The lira slipped more than 3 percent in the biggest drop in nearly two months. The nationalist MHP will “draw its path by itself only,” the party’s leader Devlet Bahceli said in a speech at parliament in Ankara. In response, Erdogan said that his party wants to continue the alliance and that difference of opinion in various issues should not be allowed to overshadow the ties.
The development comes after months of speculation over a rift in an alliance forged before presidential elections earlier this year, and raises the prospect of renewed political turbulence in Turkey that could derail a nascent recovery in the nation’s assets. The AK Party needs support from other parties to push through laws in parliament.
Bahceli is “putting the knife in,” said Timothy Ash, an emerging-market strategist at BlueBay Asset Management LLP in London, adding that he might just be “playing games, pending eventually cutting a deal with the AKP.”

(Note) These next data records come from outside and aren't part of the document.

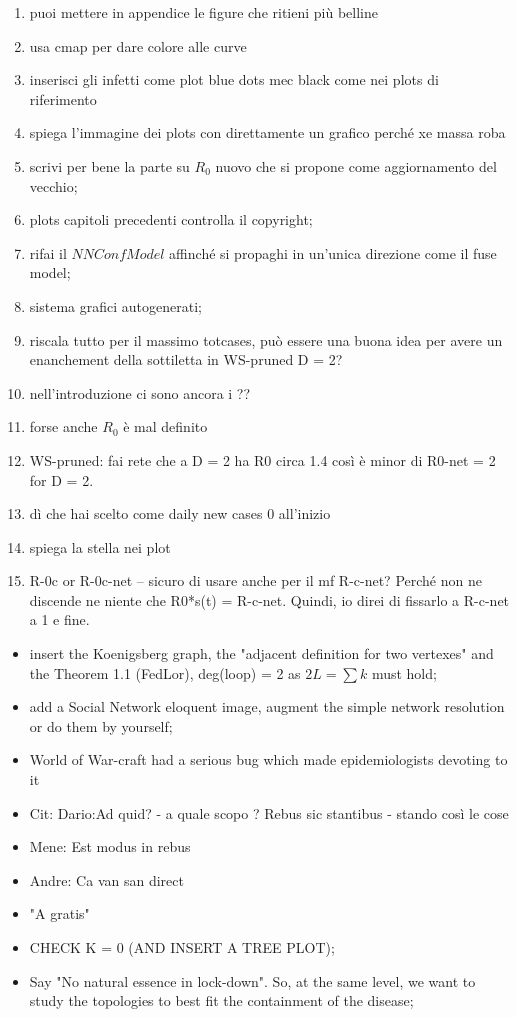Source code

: \documentclass[a4paper,10pt,twoside]{book} %
\theoremstyle{definition}
\begin{document}
\begin{enumerate}
	\item puoi mettere in appendice le figure che ritieni più belline
	\item usa cmap per dare colore alle curve
	\item inserisci gli infetti come plot blue dots mec black come nei plots di riferimento
	\item spiega l'immagine dei plots con direttamente un grafico perché xe massa roba 
	\item scrivi per bene la parte su $R_0$ nuovo che si propone come aggiornamento del vecchio;
	\item plots capitoli precedenti controlla il copyright;
	\item rifai il $NN Conf Model$ affinché si propaghi in un'unica direzione come il fuse model;
	\item sistema grafici autogenerati;
	\item riscala tutto per il massimo totcases, può essere una buona idea per avere un enanchement della sottiletta in WS-pruned D = 2?
	\item nell'introduzione ci sono ancora i ??
	\item forse anche $R_0$ è mal definito 
	\item WS-pruned: fai rete che a D = 2 ha R0 circa 1.4 così è minor di R0-net = 2 for D = 2.
	\item dì che hai scelto come daily new cases 0 all'inizio
	\item spiega la stella nei plot
	\item R-0c or R-0c-net -- sicuro di usare anche per il mf R-c-net? Perché non ne discende ne niente che R0*s(t) = R-c-net. Quindi, io direi di fissarlo a R-c-net a 1 e fine.
\end{enumerate}
\begin{itemize}	
	\item insert the Koenigsberg graph, the "adjacent definition for two vertexes" and the Theorem 1.1 (FedLor), deg(loop) = 2 as $2L = \sum k$ must hold;
	\item add a Social Network eloquent image, augment the simple network resolution or do them by yourself;
	\item World of War-craft had a serious bug which made epidemiologists devoting to it
	\item Cit: Dario:Ad quid? - a quale scopo ?	Rebus sic stantibus - stando così le cose
	\item Mene: Est modus in rebus
	\item Andre: Ca van san direct
	\item "A gratis"
	\item CHECK K = 0 (AND INSERT A TREE PLOT);
	\item Say "No natural essence in lock-down". So, at the same level, we want to study the topologies to best fit the containment of the disease;
\end{itemize}
\end{document}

Among Bahceli’s grievances is Erdogan’s refusal to heed his party’s calls for an amnesty for some prisoners. More than 160,000 inmates will be eligible for the amnesty under a law backed by the MHP, Feti Yildiz, the Deputy Chairman of the nationalist party, said in a televised speech in September.
The lira pared its decline and was trading 1.8 percent lower at 5.7735 against the dollar as of 3:30 p.m. in Istanbul. The yield on 10-year government bonds was 79 basis points higher at 19.91 percent while the benchmark Borsa Istanbul 100 Index fell for a fourth day, led by Turkcell Iletisim Hizmetleri AS.

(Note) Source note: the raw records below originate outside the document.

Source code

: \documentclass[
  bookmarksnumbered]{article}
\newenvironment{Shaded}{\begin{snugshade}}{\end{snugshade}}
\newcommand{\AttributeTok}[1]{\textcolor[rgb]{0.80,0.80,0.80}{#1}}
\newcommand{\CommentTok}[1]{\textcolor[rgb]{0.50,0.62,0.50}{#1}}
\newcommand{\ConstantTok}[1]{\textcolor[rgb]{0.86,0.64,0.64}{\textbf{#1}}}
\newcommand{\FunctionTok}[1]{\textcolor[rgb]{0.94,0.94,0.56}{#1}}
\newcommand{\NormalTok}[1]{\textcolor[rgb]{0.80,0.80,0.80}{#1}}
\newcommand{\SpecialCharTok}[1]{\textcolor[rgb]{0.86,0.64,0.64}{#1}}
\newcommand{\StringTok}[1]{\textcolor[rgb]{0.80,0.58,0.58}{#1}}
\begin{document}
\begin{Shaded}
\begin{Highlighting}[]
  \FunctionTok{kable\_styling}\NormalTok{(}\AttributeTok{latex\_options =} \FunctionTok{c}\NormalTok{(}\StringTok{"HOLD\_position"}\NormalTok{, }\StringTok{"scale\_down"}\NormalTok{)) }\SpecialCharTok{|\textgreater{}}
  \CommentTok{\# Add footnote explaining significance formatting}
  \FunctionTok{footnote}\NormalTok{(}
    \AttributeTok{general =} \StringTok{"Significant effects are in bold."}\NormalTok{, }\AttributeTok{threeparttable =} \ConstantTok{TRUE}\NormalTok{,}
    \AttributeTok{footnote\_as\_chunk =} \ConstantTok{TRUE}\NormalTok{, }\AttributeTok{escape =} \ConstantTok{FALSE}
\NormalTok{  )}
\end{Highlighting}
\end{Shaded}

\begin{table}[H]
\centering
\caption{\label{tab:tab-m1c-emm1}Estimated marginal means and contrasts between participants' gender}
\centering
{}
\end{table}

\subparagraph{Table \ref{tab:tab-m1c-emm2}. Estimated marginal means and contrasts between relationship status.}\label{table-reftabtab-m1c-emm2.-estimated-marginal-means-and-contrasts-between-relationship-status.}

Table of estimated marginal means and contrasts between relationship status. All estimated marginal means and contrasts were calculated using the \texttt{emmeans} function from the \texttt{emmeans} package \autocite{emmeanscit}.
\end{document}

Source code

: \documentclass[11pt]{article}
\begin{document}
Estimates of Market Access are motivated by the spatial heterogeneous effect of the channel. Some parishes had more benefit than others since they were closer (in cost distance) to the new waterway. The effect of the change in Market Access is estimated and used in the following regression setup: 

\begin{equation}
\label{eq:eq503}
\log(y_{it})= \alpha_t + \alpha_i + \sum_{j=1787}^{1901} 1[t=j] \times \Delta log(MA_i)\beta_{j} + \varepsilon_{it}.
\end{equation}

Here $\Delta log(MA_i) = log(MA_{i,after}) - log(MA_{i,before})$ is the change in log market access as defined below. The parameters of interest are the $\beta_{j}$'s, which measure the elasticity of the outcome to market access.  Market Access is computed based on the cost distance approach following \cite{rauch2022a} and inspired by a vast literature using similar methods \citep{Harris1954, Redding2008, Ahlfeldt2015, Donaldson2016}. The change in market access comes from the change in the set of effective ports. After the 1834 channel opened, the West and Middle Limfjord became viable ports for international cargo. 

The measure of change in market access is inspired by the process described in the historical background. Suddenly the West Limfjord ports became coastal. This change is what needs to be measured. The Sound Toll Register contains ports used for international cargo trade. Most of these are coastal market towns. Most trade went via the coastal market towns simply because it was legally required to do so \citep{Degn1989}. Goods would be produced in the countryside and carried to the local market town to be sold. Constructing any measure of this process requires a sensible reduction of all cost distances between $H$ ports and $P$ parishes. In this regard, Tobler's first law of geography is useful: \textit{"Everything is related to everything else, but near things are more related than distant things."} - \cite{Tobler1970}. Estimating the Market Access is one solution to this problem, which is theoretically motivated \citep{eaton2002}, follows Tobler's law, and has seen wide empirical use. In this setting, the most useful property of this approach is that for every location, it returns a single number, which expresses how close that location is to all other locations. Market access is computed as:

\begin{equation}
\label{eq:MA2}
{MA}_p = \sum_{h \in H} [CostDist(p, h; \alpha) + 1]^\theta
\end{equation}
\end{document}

The currency has recouped more than 20 percent of its value against the dollar from a record low in August, buoyed by tighter central bank policy and signs that Turkey was patching up its broken relations with the U.S. after it released a jailed American pastor earlier in October.
“Some retracement had been expected on the back of the strong rally, but also uncertainty increased ahead of the central bank meeting on Thursday and the geopolitical conflict with Saudi,” Christian Wietoska, a strategist at Deutsche Bank AG said in emailed comments. “Without any further escalation on the geopolitical front, we don’t expect another sharp sell-off.”
Erdogan said Tuesday that the killing of journalist Jamal Khashoggi at Saudi Arabia’s consulate in Istanbul was the result of a thoroughly planned plot, rejecting Riyadh’s explanations of the murder and calling on Saudi’s king to hold all culprits to account. Some analysts see the move as part of Turkey’s bid to regain influence across the Middle East.
The central bank sets rates on Oct. 25, and 24 out of 28 economists surveyed by Bloomberg expect that policy makers will hold its one-week repo rate after raising borrowing costs by 625 basis points in September.